Before Christmas I was the live act at the launch of photographer Darren O’Brien’s new book about the Sharrow Vale area of Sheffield: https://www.sheffieldtelegraph.co.uk/news/people/new-book-uncovers-hidden-charms-sheffields-sharrow-vale-community-1325708.
The launch took place in the fly tower of the Abbeydale Picture House, and Darren asked me to explain to his guests the history of this unique piece of cinema heritage.
The Grade II listed Abbeydale Picture House was always a gem among Sheffield’s suburban cinemas, and thanks to a succession of sympathetic owners it’s survived to entertain new generations of patrons nearly a hundred years after its opening.
One of six Sheffield cinemas to open in 1920, its original proprietors were local businessmen, led by a professional cinema exhibitor, seeking to capitalise on the demand for entertainment after the First World War.
They hedged their bets by instructing the architect, Pascal J Steinlet, to build a full-scale theatre fly tower, enabling the cinema screen to be flown out of the way of stage performances, and to use the sloping site to include a ballroom and billiard hall beneath the auditorium and stage, with a café to serve cinema patrons on the first floor above the foyer.
The directors considered that moving pictures alone might not generate enough trade, and when post-war inflation ate into their original budget of £50,000 they changed plans and installed an organ by the Sheffield firm Brindley & Co.

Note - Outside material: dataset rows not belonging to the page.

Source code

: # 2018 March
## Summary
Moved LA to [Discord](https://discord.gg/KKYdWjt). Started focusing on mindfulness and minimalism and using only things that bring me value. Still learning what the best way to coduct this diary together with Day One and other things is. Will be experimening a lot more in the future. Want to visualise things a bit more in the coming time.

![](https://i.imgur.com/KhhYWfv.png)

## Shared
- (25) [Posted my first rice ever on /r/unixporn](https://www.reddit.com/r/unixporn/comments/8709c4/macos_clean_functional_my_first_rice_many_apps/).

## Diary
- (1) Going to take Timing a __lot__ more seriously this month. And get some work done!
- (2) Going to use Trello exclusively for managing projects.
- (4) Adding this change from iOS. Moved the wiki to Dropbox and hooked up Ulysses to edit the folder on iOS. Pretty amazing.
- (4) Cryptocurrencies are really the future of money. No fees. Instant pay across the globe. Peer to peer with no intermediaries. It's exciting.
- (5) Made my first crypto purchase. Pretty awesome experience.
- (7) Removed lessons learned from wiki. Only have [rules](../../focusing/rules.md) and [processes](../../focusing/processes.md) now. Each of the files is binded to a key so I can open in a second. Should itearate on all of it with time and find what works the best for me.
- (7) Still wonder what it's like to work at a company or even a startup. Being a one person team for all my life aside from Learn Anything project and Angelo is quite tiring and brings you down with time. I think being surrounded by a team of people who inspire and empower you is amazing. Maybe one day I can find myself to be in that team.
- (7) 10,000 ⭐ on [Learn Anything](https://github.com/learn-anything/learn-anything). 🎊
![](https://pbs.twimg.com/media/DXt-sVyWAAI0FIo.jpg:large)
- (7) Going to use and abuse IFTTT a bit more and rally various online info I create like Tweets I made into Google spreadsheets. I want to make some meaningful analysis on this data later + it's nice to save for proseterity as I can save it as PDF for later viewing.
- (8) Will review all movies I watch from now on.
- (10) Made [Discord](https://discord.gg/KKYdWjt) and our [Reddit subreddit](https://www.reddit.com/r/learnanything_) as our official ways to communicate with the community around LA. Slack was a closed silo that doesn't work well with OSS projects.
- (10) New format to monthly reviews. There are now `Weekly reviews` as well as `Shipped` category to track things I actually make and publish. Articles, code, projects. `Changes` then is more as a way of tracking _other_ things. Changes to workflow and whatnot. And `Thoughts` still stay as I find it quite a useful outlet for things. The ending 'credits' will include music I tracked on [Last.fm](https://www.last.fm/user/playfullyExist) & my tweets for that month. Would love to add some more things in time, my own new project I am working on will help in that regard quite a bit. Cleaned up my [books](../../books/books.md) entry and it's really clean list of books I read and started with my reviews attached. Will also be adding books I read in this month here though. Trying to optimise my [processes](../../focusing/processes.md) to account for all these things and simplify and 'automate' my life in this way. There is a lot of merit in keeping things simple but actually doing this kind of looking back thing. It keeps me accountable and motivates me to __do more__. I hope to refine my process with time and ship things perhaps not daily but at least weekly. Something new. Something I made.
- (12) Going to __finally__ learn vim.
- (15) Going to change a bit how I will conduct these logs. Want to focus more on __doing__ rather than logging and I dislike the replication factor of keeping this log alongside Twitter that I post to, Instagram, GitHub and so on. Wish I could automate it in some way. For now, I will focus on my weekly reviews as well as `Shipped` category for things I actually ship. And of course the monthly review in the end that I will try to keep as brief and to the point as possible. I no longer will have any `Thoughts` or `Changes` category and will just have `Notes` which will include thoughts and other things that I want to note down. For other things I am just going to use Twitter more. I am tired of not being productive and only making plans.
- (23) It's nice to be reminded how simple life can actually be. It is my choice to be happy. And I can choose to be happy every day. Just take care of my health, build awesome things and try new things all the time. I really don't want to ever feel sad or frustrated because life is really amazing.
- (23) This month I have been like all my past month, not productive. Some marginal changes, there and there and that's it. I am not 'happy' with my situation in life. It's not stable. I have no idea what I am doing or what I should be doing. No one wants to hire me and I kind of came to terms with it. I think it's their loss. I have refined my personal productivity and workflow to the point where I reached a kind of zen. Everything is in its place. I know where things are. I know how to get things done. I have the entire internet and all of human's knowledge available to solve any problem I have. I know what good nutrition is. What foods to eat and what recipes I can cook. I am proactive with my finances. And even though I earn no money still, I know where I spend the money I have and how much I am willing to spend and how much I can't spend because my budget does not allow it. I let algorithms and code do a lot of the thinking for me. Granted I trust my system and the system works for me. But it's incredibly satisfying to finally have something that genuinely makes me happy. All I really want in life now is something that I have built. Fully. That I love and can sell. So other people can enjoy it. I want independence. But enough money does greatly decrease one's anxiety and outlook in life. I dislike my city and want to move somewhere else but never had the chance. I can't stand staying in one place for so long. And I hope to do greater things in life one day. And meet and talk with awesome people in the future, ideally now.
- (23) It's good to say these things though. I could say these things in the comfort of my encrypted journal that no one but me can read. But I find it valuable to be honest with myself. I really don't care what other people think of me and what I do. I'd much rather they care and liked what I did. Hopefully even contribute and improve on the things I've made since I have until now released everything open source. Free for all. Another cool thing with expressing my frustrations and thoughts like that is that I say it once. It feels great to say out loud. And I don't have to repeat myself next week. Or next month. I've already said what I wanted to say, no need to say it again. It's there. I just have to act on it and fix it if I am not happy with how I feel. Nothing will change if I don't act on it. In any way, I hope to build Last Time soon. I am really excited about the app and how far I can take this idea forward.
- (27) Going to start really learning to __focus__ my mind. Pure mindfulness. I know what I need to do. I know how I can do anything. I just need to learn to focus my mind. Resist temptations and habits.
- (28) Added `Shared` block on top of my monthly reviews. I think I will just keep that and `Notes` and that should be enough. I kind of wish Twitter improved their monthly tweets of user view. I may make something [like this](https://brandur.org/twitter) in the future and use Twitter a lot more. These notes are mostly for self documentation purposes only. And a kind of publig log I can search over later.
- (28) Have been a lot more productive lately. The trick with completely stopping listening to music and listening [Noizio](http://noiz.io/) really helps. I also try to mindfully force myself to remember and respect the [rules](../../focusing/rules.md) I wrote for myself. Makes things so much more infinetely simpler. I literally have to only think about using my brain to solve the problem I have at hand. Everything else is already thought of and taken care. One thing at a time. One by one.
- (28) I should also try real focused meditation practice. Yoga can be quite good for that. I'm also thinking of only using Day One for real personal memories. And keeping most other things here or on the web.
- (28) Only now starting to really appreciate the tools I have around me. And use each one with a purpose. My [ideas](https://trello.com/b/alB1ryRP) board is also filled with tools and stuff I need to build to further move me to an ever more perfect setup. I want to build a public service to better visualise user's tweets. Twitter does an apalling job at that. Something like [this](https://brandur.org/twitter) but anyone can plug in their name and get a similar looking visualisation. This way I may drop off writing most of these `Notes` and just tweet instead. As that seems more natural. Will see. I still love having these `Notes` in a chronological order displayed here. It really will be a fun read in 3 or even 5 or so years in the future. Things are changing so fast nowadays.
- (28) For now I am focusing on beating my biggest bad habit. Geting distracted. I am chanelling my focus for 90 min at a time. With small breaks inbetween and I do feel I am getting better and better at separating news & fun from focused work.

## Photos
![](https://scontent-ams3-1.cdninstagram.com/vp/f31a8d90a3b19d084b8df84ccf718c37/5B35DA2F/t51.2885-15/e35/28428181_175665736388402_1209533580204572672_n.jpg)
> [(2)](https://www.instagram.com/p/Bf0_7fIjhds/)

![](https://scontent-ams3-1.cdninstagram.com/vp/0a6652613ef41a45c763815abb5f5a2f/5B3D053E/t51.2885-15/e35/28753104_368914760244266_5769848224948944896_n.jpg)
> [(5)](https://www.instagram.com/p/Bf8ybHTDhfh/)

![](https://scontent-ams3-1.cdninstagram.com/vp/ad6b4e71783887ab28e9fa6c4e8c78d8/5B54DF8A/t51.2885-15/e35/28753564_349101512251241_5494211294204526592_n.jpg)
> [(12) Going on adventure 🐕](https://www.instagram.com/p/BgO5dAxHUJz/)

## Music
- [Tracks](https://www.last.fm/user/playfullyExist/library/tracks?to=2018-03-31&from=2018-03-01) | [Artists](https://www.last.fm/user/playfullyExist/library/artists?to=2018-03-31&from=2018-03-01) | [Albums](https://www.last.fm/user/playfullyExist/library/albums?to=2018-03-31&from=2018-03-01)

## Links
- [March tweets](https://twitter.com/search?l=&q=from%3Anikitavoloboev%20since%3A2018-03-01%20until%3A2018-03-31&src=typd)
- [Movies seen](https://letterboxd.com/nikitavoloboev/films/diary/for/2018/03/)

Because Pascal Steinlet had not been briefed to include an organ chamber, the instrument stood immediately behind the screen, centre stage, making it impossible to use the stage and dressing rooms for performances.
Anxious to generate income, they opened the cinema as soon as they could, on December 20th 1920. The Lord Mayor, Alderman Wardley, attended the first film-performance, a costume romance, The Call of the Road, starring Victor McLaglen.
Their fear that film alone would not support the company proved correct. In June 1921 the original board was replaced by the directors of the Star Cinema, Ecclesall Road, who quickly took out debentures to complete the café, ballroom and billiard hall before the end of the year.
In 1928, probably as a response to the imminent arrival of talking pictures, the organ was moved to the back of the stage, where it was barely audible, to make way for cine-variety performances, which continued until the first sound film, Janet Gaynor in Sunny Side Up, played on March 10th 1930.
The organ continued in use until 1940, and the last organist, Douglas Scott, complained that “the volume was poor, due to the fact that the organ chambers were placed as far back as possible on the stage and…at least 20% of the sound went through the stage roof. The screen and tabs took their toll of sound and when the safety curtain was lowered nothing could be heard in the theatre.”
There’s evidence for this on the back wall of the fly tower, where two rows of holes for the joists of the stage floor are visible, the higher row showing a clear gap where after 1928 the organ would have stood on the original stage floor. The position of the organ meant that only the downstage half of the stage was usable, so presumably the rake was increased to maintain the sight-lines Pascal Steinlet had intended.
I hope that when the building is comprehensively restored the stage floor will be reinstated so that it can be used for performances.
But I’d think twice about reinstating an organ.